The expected output is a copy of every line in the records with the string "architecture".
Provided records Block Start
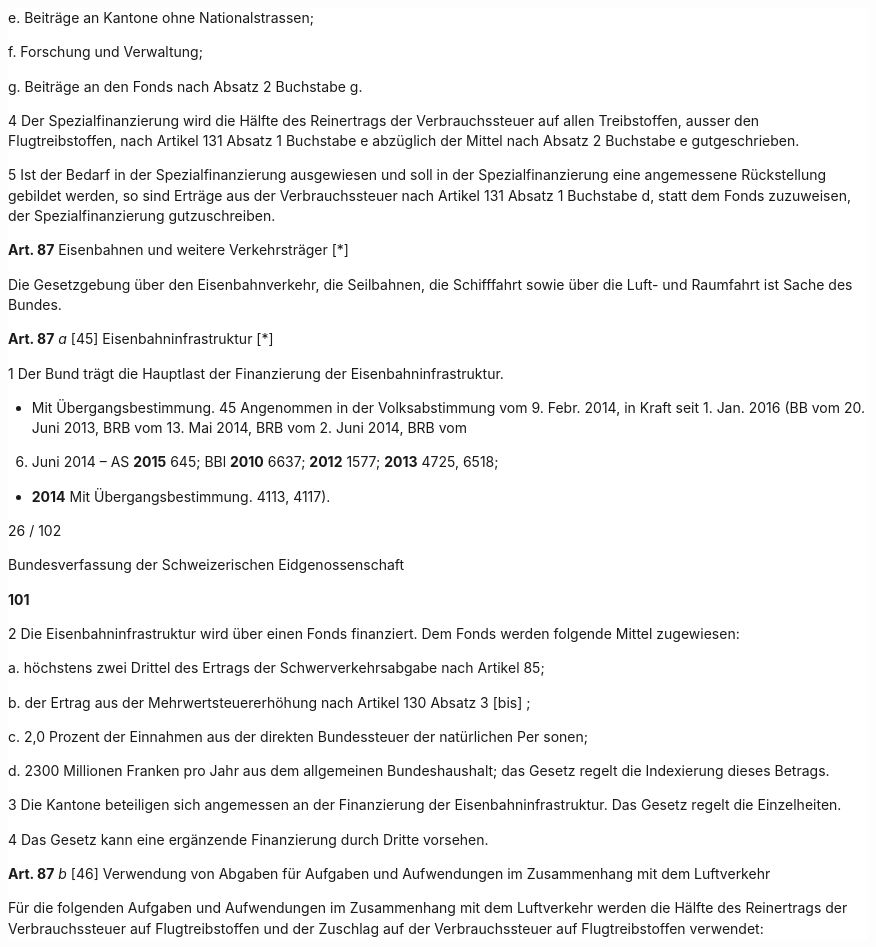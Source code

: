 e. Beiträge an Kantone ohne Nationalstrassen;

f. Forschung und Verwaltung;

g. Beiträge an den Fonds nach Absatz 2 Buchstabe g.

4 Der Spezialfinanzierung wird die Hälfte des Reinertrags der Verbrauchssteuer auf
allen Treibstoffen, ausser den Flugtreibstoffen, nach Artikel 131 Absatz 1 Buchstabe
e abzüglich der Mittel nach Absatz 2 Buchstabe e gutgeschrieben.

5 Ist der Bedarf in der Spezialfinanzierung ausgewiesen und soll in der Spezialfinanzierung eine angemessene Rückstellung gebildet werden, so sind Erträge aus der Verbrauchssteuer nach Artikel 131 Absatz 1 Buchstabe d, statt dem Fonds zuzuweisen,
der Spezialfinanzierung gutzuschreiben.

**Art. 87** Eisenbahnen und weitere Verkehrsträger [*]

Die Gesetzgebung über den Eisenbahnverkehr, die Seilbahnen, die Schifffahrt sowie
über die Luft- und Raumfahrt ist Sache des Bundes.

**Art. 87** *a* [45] Eisenbahninfrastruktur [*]

1 Der Bund trägt die Hauptlast der Finanzierung der Eisenbahninfrastruktur.

- Mit Übergangsbestimmung.
45 Angenommen in der Volksabstimmung vom 9. Febr. 2014, in Kraft seit 1. Jan. 2016
(BB vom 20. Juni 2013, BRB vom 13. Mai 2014, BRB vom 2. Juni 2014, BRB vom
6. Juni 2014 – AS **2015** 645; BBl **2010** 6637; **2012** 1577; **2013** 4725, 6518;
- **2014** Mit Übergangsbestimmung. 4113, 4117).

26 / 102

Bundesverfassung der Schweizerischen Eidgenossenschaft


**101**


2 Die Eisenbahninfrastruktur wird über einen Fonds finanziert. Dem Fonds werden
folgende Mittel zugewiesen:

a. höchstens zwei Drittel des Ertrags der Schwerverkehrsabgabe nach Artikel 85;

b. der Ertrag aus der Mehrwertsteuererhöhung nach Artikel 130 Absatz 3 [bis] ;

c. 2,0 Prozent der Einnahmen aus der direkten Bundessteuer der natürlichen Per
sonen;

d. 2300 Millionen Franken pro Jahr aus dem allgemeinen Bundeshaushalt; das
Gesetz regelt die Indexierung dieses Betrags.

3 Die Kantone beteiligen sich angemessen an der Finanzierung der Eisenbahninfrastruktur. Das Gesetz regelt die Einzelheiten.

4 Das Gesetz kann eine ergänzende Finanzierung durch Dritte vorsehen.

**Art. 87** *b* [46] Verwendung von Abgaben für Aufgaben und Aufwendungen
im Zusammenhang mit dem Luftverkehr

Für die folgenden Aufgaben und Aufwendungen im Zusammenhang mit dem Luftverkehr werden die Hälfte des Reinertrags der Verbrauchssteuer auf Flugtreibstoffen
und der Zuschlag auf der Verbrauchssteuer auf Flugtreibstoffen verwendet:
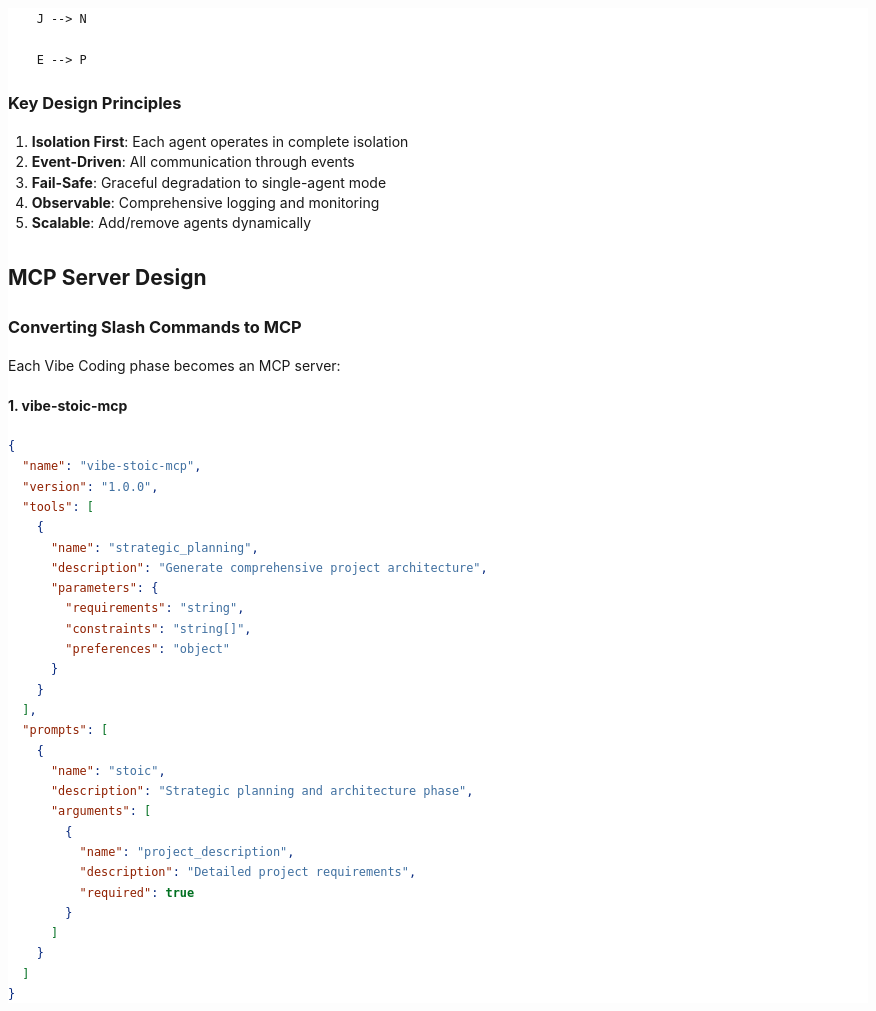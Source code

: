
 ```mermaid
    J --> N
    
    E --> P
```

### Key Design Principles

1. **Isolation First**: Each agent operates in complete isolation
2. **Event-Driven**: All communication through events
3. **Fail-Safe**: Graceful degradation to single-agent mode
4. **Observable**: Comprehensive logging and monitoring
5. **Scalable**: Add/remove agents dynamically

## MCP Server Design

### Converting Slash Commands to MCP

Each Vibe Coding phase becomes an MCP server:

#### 1. vibe-stoic-mcp
```json
{
  "name": "vibe-stoic-mcp",
  "version": "1.0.0",
  "tools": [
    {
      "name": "strategic_planning",
      "description": "Generate comprehensive project architecture",
      "parameters": {
        "requirements": "string",
        "constraints": "string[]",
        "preferences": "object"
      }
    }
  ],
  "prompts": [
    {
      "name": "stoic",
      "description": "Strategic planning and architecture phase",
      "arguments": [
        {
          "name": "project_description",
          "description": "Detailed project requirements",
          "required": true
        }
      ]
    }
  ]
}
```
Provided records Block End
- **Task solution**
      "description": "Generate comprehensive project architecture",
      "description": "Strategic planning and architecture phase",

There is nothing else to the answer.